Mn. W. G.R. discarded k on the principle of “one sound one letter”, p. 20. But the decisive factor in its banishment from the Welsh alphabet was its replacement by c in Salesbury’s N.T., published the same year (1567). This being one of the many innovations “quarrelled withall” in his orthography, Salesbury, in the Prayer Book of 1586 gave his reason for the substitution: “C for K, because the printers haue not so many as the Welsh requireth,” Llyfryddiaeth 34. It is curious to note that a letter which was thus superseded because of its greater prevalence in Welsh than in English was classed 160 years later among “intruders and strangers to the Welsh language”, Gormesiaid a dieithriaid i’r Iaith Gymraeg, S.R. (1728) p. 1.
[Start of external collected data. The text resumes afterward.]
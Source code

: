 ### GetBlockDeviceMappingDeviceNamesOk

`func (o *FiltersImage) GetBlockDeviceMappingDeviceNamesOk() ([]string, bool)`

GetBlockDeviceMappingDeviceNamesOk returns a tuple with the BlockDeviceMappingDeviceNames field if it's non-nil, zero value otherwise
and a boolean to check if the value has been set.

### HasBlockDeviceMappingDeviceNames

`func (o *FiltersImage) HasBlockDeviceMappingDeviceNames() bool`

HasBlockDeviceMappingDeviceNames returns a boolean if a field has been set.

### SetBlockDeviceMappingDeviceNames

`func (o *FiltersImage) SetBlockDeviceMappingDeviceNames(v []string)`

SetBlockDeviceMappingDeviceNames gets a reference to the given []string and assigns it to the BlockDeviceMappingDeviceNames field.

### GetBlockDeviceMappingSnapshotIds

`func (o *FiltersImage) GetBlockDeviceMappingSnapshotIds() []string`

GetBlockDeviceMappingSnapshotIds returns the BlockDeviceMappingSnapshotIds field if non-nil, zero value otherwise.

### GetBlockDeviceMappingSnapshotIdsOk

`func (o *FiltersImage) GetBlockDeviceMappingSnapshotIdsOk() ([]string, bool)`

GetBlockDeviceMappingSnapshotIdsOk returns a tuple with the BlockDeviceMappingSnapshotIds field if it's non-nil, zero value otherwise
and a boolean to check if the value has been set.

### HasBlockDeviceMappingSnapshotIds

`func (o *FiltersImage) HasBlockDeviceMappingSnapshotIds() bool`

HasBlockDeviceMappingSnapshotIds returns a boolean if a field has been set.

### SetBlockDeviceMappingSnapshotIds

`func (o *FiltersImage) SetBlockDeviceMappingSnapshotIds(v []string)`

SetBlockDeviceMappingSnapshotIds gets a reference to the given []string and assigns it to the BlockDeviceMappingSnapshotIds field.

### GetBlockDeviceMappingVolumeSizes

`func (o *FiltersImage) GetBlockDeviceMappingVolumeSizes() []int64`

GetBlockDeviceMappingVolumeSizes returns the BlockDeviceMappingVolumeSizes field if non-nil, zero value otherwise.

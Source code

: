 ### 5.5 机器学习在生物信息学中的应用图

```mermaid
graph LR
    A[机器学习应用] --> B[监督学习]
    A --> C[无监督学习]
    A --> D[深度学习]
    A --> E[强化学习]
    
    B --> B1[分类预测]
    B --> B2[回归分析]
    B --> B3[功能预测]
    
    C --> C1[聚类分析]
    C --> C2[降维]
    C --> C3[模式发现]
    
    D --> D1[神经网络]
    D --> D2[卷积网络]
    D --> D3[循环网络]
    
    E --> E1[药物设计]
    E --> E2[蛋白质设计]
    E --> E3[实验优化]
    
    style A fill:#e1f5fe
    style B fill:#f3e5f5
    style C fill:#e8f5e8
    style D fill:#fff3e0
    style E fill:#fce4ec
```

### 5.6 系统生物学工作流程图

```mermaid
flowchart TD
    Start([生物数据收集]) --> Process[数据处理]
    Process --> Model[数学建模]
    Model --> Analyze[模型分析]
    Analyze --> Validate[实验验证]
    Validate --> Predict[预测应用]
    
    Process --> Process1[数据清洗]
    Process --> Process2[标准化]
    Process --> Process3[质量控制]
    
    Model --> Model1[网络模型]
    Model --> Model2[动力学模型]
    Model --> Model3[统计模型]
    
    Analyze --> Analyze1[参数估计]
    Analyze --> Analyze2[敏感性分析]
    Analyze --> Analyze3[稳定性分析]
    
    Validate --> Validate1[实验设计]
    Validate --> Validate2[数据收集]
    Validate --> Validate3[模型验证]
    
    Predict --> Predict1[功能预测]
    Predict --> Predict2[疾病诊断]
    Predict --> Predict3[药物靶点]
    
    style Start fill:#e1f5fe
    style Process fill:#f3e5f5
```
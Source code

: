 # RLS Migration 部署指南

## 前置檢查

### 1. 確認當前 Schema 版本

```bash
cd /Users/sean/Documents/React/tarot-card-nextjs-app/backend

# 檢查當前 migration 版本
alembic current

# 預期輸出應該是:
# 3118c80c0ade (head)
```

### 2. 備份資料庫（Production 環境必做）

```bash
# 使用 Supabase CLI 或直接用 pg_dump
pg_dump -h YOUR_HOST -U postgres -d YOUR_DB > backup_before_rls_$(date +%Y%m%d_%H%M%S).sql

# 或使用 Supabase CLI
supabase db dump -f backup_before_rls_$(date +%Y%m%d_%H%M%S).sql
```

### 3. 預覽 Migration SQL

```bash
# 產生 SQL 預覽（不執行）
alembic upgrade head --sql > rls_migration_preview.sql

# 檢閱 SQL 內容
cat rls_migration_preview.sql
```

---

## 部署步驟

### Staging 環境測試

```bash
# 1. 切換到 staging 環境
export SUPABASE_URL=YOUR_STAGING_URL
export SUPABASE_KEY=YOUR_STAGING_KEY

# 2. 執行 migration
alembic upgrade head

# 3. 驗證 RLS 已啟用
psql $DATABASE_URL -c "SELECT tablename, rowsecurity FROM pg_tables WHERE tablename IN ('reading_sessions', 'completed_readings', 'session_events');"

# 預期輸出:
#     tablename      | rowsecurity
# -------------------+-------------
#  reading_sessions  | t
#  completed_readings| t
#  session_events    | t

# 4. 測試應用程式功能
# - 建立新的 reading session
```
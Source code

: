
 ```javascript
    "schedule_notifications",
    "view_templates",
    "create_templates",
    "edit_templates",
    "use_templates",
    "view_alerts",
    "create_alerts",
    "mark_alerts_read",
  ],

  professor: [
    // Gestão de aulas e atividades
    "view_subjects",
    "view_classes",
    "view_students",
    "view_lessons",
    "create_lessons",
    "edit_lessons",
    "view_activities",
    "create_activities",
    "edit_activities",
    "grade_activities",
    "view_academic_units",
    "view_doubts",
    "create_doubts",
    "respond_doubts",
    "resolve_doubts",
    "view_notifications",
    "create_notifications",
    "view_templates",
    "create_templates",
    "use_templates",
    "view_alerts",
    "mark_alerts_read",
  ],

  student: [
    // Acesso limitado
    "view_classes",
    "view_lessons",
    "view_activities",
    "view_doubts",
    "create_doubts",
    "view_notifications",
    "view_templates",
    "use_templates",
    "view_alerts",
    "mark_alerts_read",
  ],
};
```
§ 19. i. The characters b, d, g, in O.W. represented initially the modern sounds b, d, g; but medially and finally they stood for the mutated sounds f, ẟ, ᵹ, as in gilbin juv., Mn. W. gylfin ‘beak’, guirdglas m.c.gw̯ỿrẟᵹlas, Mn. W. gwyrddlas ‘greenish blue’. Medially and finally f was also represented by m, though in this case the spirant was doubtless nasalized then, as it is still normally in Breton; thus nimer ox.niṽer, Mn. W. nifer ‘number’, heitham ox., Mn. W. eithaf ‘extreme’.

ii. (1) In Ml. W., b represented the sound b, but no longer the sound f.

(2) The sound f was written in Early Ml. W. u or v, w and f; thus in b.b., niuer 7 ≡ nifer; vaur 21 ≡ fawr ‘great’; sew 45 ≡ sef ‘that is’; dihafal 20 ≡ dihafal ‘unequalled’. We also find ff, as affv 21 ≡ a fu ‘who has been’, bariffvin 53 ≡ barfwyn ‘white-bearded,’ tiff 50 ≡ tyf ‘grows’.

As u and v also represented the vowel ü, and as u, v, and w represented w as well, the orthography of this period is most confusing.

(3) In Late Ml. W. the sound f was written medially u or v and fu; finally it was represented by f regularly (the few exceptions which occur, e.g. in w.m., being due to mechanical copying). Thus, .a., vy 2 ≡ fy ‘my’; llauur 3 ≡ llafur ‘labour’; kyfuoethawc 55, Mn. W. cyfoethog ‘rich’; gyntaf 3 ‘first’, dywedaf 3 ‘I say’, ef 3 ‘he’, etc.  u and v continued to be used medially for f during the Early Mn. period; but G.R. has f everywhere, and was followed by Dr. M. in the 1588 Bible, which fixed the Late Mn. orthography.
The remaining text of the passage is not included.